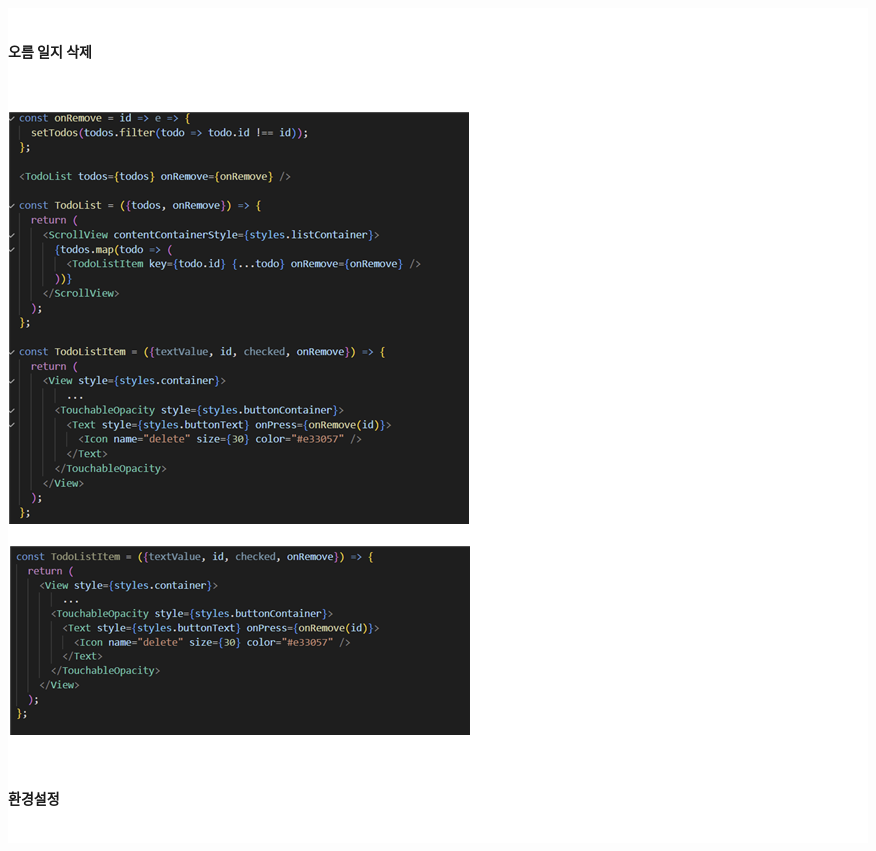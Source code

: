 <br>

<b>오름 일지 삭제</b>

<br>

![Or](/assets/img/Orrreum/c14.PNG)
<br>

![Or](/assets/img/Orrreum/c15.PNG)

<br>

<b>환경설정</b>

<br>
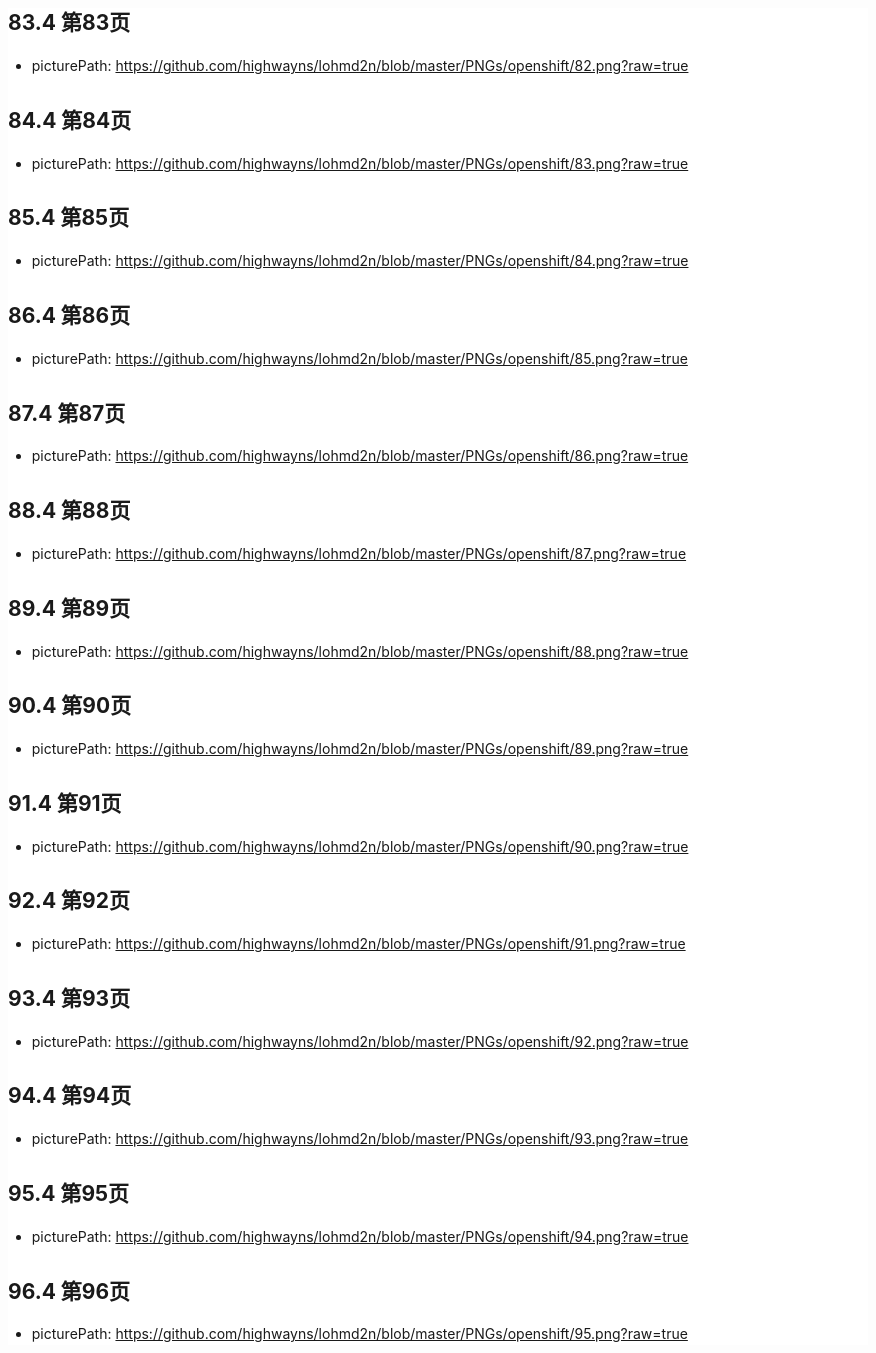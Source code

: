 ## 83.4 第83页
* picturePath: https://github.com/highwayns/lohmd2n/blob/master/PNGs/openshift/82.png?raw=true

## 84.4 第84页
* picturePath: https://github.com/highwayns/lohmd2n/blob/master/PNGs/openshift/83.png?raw=true

## 85.4 第85页
* picturePath: https://github.com/highwayns/lohmd2n/blob/master/PNGs/openshift/84.png?raw=true

## 86.4 第86页
* picturePath: https://github.com/highwayns/lohmd2n/blob/master/PNGs/openshift/85.png?raw=true

## 87.4 第87页
* picturePath: https://github.com/highwayns/lohmd2n/blob/master/PNGs/openshift/86.png?raw=true

## 88.4 第88页
* picturePath: https://github.com/highwayns/lohmd2n/blob/master/PNGs/openshift/87.png?raw=true

## 89.4 第89页
* picturePath: https://github.com/highwayns/lohmd2n/blob/master/PNGs/openshift/88.png?raw=true

## 90.4 第90页
* picturePath: https://github.com/highwayns/lohmd2n/blob/master/PNGs/openshift/89.png?raw=true

## 91.4 第91页
* picturePath: https://github.com/highwayns/lohmd2n/blob/master/PNGs/openshift/90.png?raw=true

## 92.4 第92页
* picturePath: https://github.com/highwayns/lohmd2n/blob/master/PNGs/openshift/91.png?raw=true

## 93.4 第93页
* picturePath: https://github.com/highwayns/lohmd2n/blob/master/PNGs/openshift/92.png?raw=true

## 94.4 第94页
* picturePath: https://github.com/highwayns/lohmd2n/blob/master/PNGs/openshift/93.png?raw=true

## 95.4 第95页
* picturePath: https://github.com/highwayns/lohmd2n/blob/master/PNGs/openshift/94.png?raw=true

## 96.4 第96页
* picturePath: https://github.com/highwayns/lohmd2n/blob/master/PNGs/openshift/95.png?raw=true
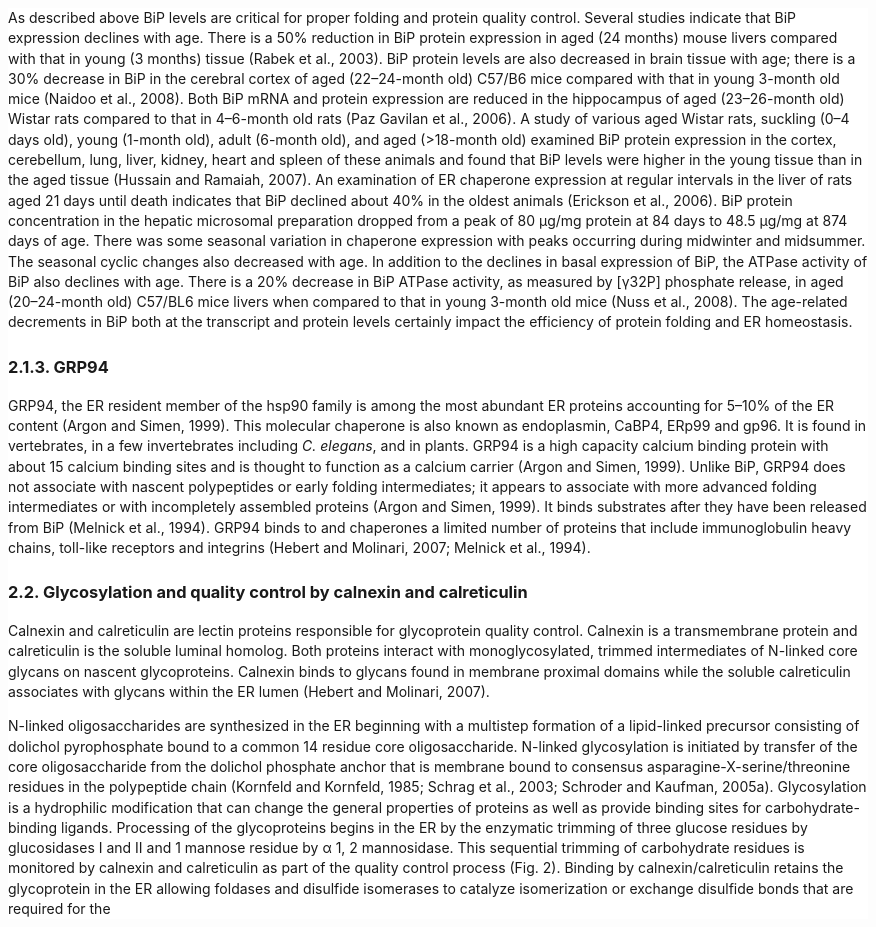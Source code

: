 As described above BiP levels are critical for proper folding and protein quality control. Several studies indicate that BiP expression declines with age. There is a 50% reduction in BiP protein expression in aged (24 months) mouse livers compared with that in young (3 months) tissue (Rabek et al., 2003). BiP protein levels are also decreased in brain tissue with age; there is a 30% decrease in BiP in the cerebral cortex of aged (22–24-month old) C57/B6 mice compared with that in young 3-month old mice (Naidoo et al., 2008). Both BiP mRNA and protein expression are reduced in the hippocampus of aged (23–26-month old) Wistar rats compared to that in 4–6-month old rats (Paz Gavilan et al., 2006). A study of various aged Wistar rats, suckling (0–4 days old), young (1-month old), adult (6-month old), and aged (>18-month old) examined BiP protein expression in the cortex, cerebellum, lung, liver, kidney, heart and spleen of these animals and found that BiP levels were higher in the young tissue than in the aged tissue (Hussain and Ramaiah, 2007). An examination of ER chaperone expression at regular intervals in the liver of rats aged 21 days until death indicates that BiP declined about 40% in the oldest animals (Erickson et al., 2006). BiP protein concentration in the hepatic microsomal preparation dropped from a peak of 80 μg/mg protein at 84 days to 48.5 μg/mg at 874 days of age. There was some seasonal variation in chaperone expression with peaks occurring during midwinter and midsummer. The seasonal cyclic changes also decreased with age. In addition to the declines in basal expression of BiP, the ATPase activity of BiP also declines with age. There is a 20% decrease in BiP ATPase activity, as measured by [γ32P] phosphate release, in aged (20–24-month old) C57/BL6 mice livers when compared to that in young 3-month old mice (Nuss et al., 2008). The age-related decrements in BiP both at the transcript and protein levels certainly impact the efficiency of protein folding and ER homeostasis.

### 2.1.3. GRP94

GRP94, the ER resident member of the hsp90 family is among the most abundant ER proteins accounting for 5–10% of the ER content (Argon and Simen, 1999). This molecular chaperone is also known as endoplasmin, CaBP4, ERp99 and gp96. It is found in vertebrates, in a few invertebrates including *C. elegans*, and in plants. GRP94 is a high capacity calcium binding protein with about 15 calcium binding sites and is thought to function as a calcium carrier (Argon and Simen, 1999). Unlike BiP, GRP94 does not associate with nascent polypeptides or early folding intermediates; it appears to associate with more advanced folding intermediates or with incompletely assembled proteins (Argon and Simen, 1999). It binds substrates after they have been released from BiP (Melnick et al., 1994). GRP94 binds to and chaperones a limited number of proteins that include immunoglobulin heavy chains, toll-like receptors and integrins (Hebert and Molinari, 2007; Melnick et al., 1994).

### 2.2. Glycosylation and quality control by calnexin and calreticulin

Calnexin and calreticulin are lectin proteins responsible for glycoprotein quality control. Calnexin is a transmembrane protein and calreticulin is the soluble luminal homolog. Both proteins interact with monoglycosylated, trimmed intermediates of N-linked core glycans on nascent glycoproteins. Calnexin binds to glycans found in membrane proximal domains while the soluble calreticulin associates with glycans within the ER lumen (Hebert and Molinari, 2007).

N-linked oligosaccharides are synthesized in the ER beginning with a multistep formation of a lipid-linked precursor consisting of dolichol pyrophosphate bound to a common 14 residue core oligosaccharide. N-linked glycosylation is initiated by transfer of the core oligosaccharide from the dolichol phosphate anchor that is membrane bound to consensus asparagine-X-serine/threonine residues in the polypeptide chain (Kornfeld and Kornfeld, 1985; Schrag et al., 2003; Schroder and Kaufman, 2005a). Glycosylation is a hydrophilic modification that can change the general properties of proteins as well as provide binding sites for carbohydrate-binding ligands. Processing of the glycoproteins begins in the ER by the enzymatic trimming of three glucose residues by glucosidases I and II and 1 mannose residue by α 1, 2 mannosidase. This sequential trimming of carbohydrate residues is monitored by calnexin and calreticulin as part of the quality control process (Fig. 2). Binding by calnexin/calreticulin retains the glycoprotein in the ER allowing foldases and disulfide isomerases to catalyze isomerization or exchange disulfide bonds that are required for the
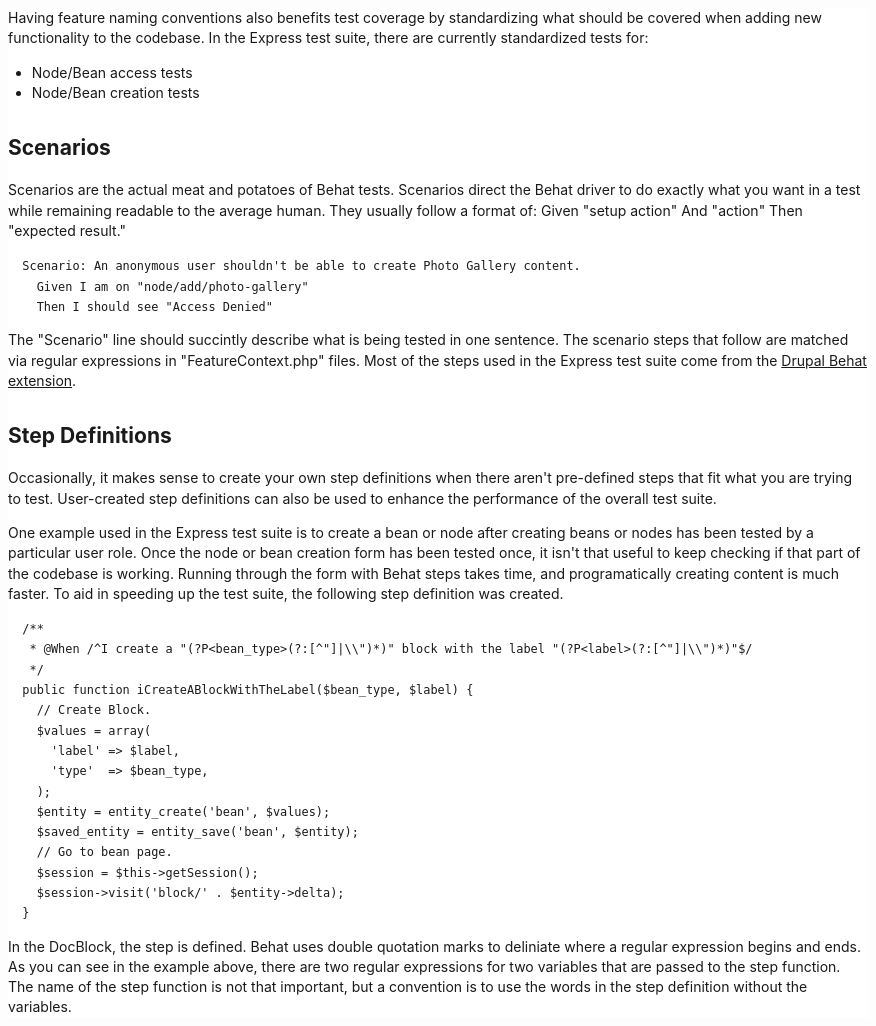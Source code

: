 Having feature naming conventions also benefits test coverage by standardizing what should be covered when adding new functionality to the codebase. In the Express test suite, there are currently standardized tests for:
* Node/Bean access tests
* Node/Bean creation tests

## Scenarios
Scenarios are the actual meat and potatoes of Behat tests. Scenarios direct the Behat driver to do exactly what you want in a test while remaining readable to the average human. They usually follow a format of: Given "setup action" And "action" Then "expected result."
```
  Scenario: An anonymous user shouldn't be able to create Photo Gallery content.
    Given I am on "node/add/photo-gallery"
    Then I should see "Access Denied"
```
The "Scenario" line should succintly describe what is being tested in one sentence. The scenario steps that follow are matched via regular expressions in "FeatureContext.php" files. Most of the steps used in the Express test suite come from the [Drupal Behat extension](https://github.com/jhedstrom/drupalextension).

## Step Definitions
Occasionally, it makes sense to create your own step definitions when there aren't pre-defined steps that fit what you are trying to test. User-created step definitions can also be used to enhance the performance of the overall test suite.

One example used in the Express test suite is to create a bean or node after creating beans or nodes has been tested by a particular user role. Once the node or bean creation form has been tested once, it isn't that useful to keep checking if that part of the codebase is working. Running through the form with Behat steps takes time, and programatically creating content is much faster. To aid in speeding up the test suite, the following step definition was created.
```
  /**
   * @When /^I create a "(?P<bean_type>(?:[^"]|\\")*)" block with the label "(?P<label>(?:[^"]|\\")*)"$/
   */
  public function iCreateABlockWithTheLabel($bean_type, $label) {
    // Create Block.
    $values = array(
      'label' => $label,
      'type'  => $bean_type,
    );
    $entity = entity_create('bean', $values);
    $saved_entity = entity_save('bean', $entity);
    // Go to bean page.
    $session = $this->getSession();
    $session->visit('block/' . $entity->delta);
  }
```
In the DocBlock, the step is defined. Behat uses double quotation marks to deliniate where a regular expression begins and ends. As you can see in the example above, there are two regular expressions for two variables that are passed to the step function. The name of the step function is not that important, but a convention is to use the words in the step definition without the variables.
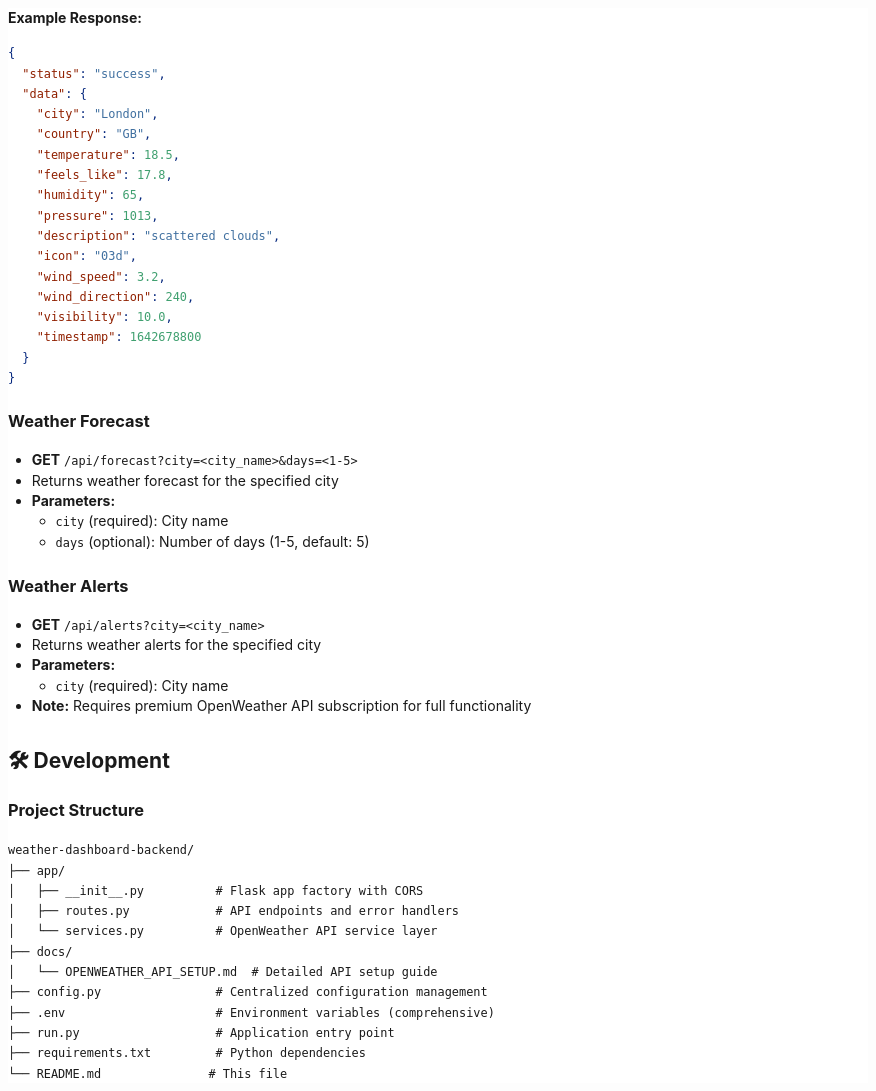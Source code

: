 **Example Response:**
```json
{
  "status": "success",
  "data": {
    "city": "London",
    "country": "GB",
    "temperature": 18.5,
    "feels_like": 17.8,
    "humidity": 65,
    "pressure": 1013,
    "description": "scattered clouds",
    "icon": "03d",
    "wind_speed": 3.2,
    "wind_direction": 240,
    "visibility": 10.0,
    "timestamp": 1642678800
  }
}
```

### Weather Forecast
- **GET** `/api/forecast?city=<city_name>&days=<1-5>`
- Returns weather forecast for the specified city
- **Parameters:**
  - `city` (required): City name
  - `days` (optional): Number of days (1-5, default: 5)

### Weather Alerts
- **GET** `/api/alerts?city=<city_name>`
- Returns weather alerts for the specified city
- **Parameters:**
  - `city` (required): City name
- **Note:** Requires premium OpenWeather API subscription for full functionality

## 🛠️ Development

### Project Structure
```
weather-dashboard-backend/
├── app/
│   ├── __init__.py          # Flask app factory with CORS
│   ├── routes.py            # API endpoints and error handlers
│   └── services.py          # OpenWeather API service layer
├── docs/
│   └── OPENWEATHER_API_SETUP.md  # Detailed API setup guide
├── config.py                # Centralized configuration management
├── .env                     # Environment variables (comprehensive)
├── run.py                   # Application entry point
├── requirements.txt         # Python dependencies
└── README.md               # This file
```
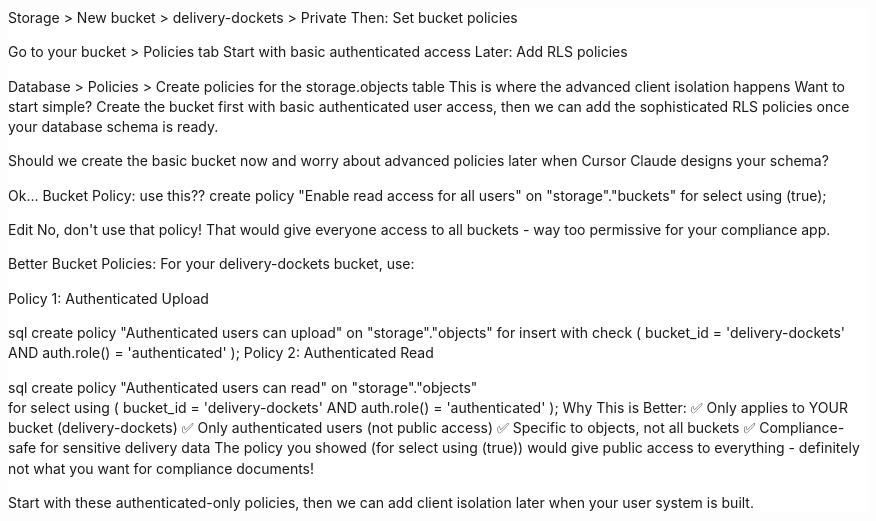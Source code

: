 Storage > New bucket > delivery-dockets > Private
Then: Set bucket policies

Go to your bucket > Policies tab
Start with basic authenticated access
Later: Add RLS policies

Database > Policies > Create policies for the storage.objects table
This is where the advanced client isolation happens
Want to start simple? Create the bucket first with basic authenticated user access, then we can add the sophisticated RLS policies once your database schema is ready.

Should we create the basic bucket now and worry about advanced policies later when Cursor Claude designs your schema?




Ok...  Bucket Policy: use this?? create policy "Enable read access for all users"
on "storage"."buckets"
for select using (true);

Edit
No, don't use that policy! That would give everyone access to all buckets - way too permissive for your compliance app.

Better Bucket Policies:
For your delivery-dockets bucket, use:

Policy 1: Authenticated Upload

sql
create policy "Authenticated users can upload"
on "storage"."objects"
for insert with check (
  bucket_id = 'delivery-dockets' AND
  auth.role() = 'authenticated'
);
Policy 2: Authenticated Read

sql
create policy "Authenticated users can read"
on "storage"."objects"  
for select using (
  bucket_id = 'delivery-dockets' AND
  auth.role() = 'authenticated'
);
Why This is Better:
✅ Only applies to YOUR bucket (delivery-dockets)
✅ Only authenticated users (not public access)
✅ Specific to objects, not all buckets
✅ Compliance-safe for sensitive delivery data
The policy you showed (for select using (true)) would give public access to everything - definitely not what you want for compliance documents!

Start with these authenticated-only policies, then we can add client isolation later when your user system is built.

*TO DO*
Repeat exactly the stretch of the listing above that starts with the line holding "N-linked oligosaccharides are" and finishes with the line holding "## Step Definitions", both included. Skip every picture.

*EXERCISE RESPONSE*
N-linked oligosaccharides are synthesized in the ER beginning with a multistep formation of a lipid-linked precursor consisting of dolichol pyrophosphate bound to a common 14 residue core oligosaccharide. N-linked glycosylation is initiated by transfer of the core oligosaccharide from the dolichol phosphate anchor that is membrane bound to consensus asparagine-X-serine/threonine residues in the polypeptide chain (Kornfeld and Kornfeld, 1985; Schrag et al., 2003; Schroder and Kaufman, 2005a). Glycosylation is a hydrophilic modification that can change the general properties of proteins as well as provide binding sites for carbohydrate-binding ligands. Processing of the glycoproteins begins in the ER by the enzymatic trimming of three glucose residues by glucosidases I and II and 1 mannose residue by α 1, 2 mannosidase. This sequential trimming of carbohydrate residues is monitored by calnexin and calreticulin as part of the quality control process (Fig. 2). Binding by calnexin/calreticulin retains the glycoprotein in the ER allowing foldases and disulfide isomerases to catalyze isomerization or exchange disulfide bonds that are required for the
Source code

: Having feature naming conventions also benefits test coverage by standardizing what should be covered when adding new functionality to the codebase. In the Express test suite, there are currently standardized tests for:
* Node/Bean access tests
* Node/Bean creation tests

## Scenarios
Scenarios are the actual meat and potatoes of Behat tests. Scenarios direct the Behat driver to do exactly what you want in a test while remaining readable to the average human. They usually follow a format of: Given "setup action" And "action" Then "expected result."
```
  Scenario: An anonymous user shouldn't be able to create Photo Gallery content.
    Given I am on "node/add/photo-gallery"
    Then I should see "Access Denied"
```
The "Scenario" line should succintly describe what is being tested in one sentence. The scenario steps that follow are matched via regular expressions in "FeatureContext.php" files. Most of the steps used in the Express test suite come from the [Drupal Behat extension](https://github.com/jhedstrom/drupalextension).

## Step Definitions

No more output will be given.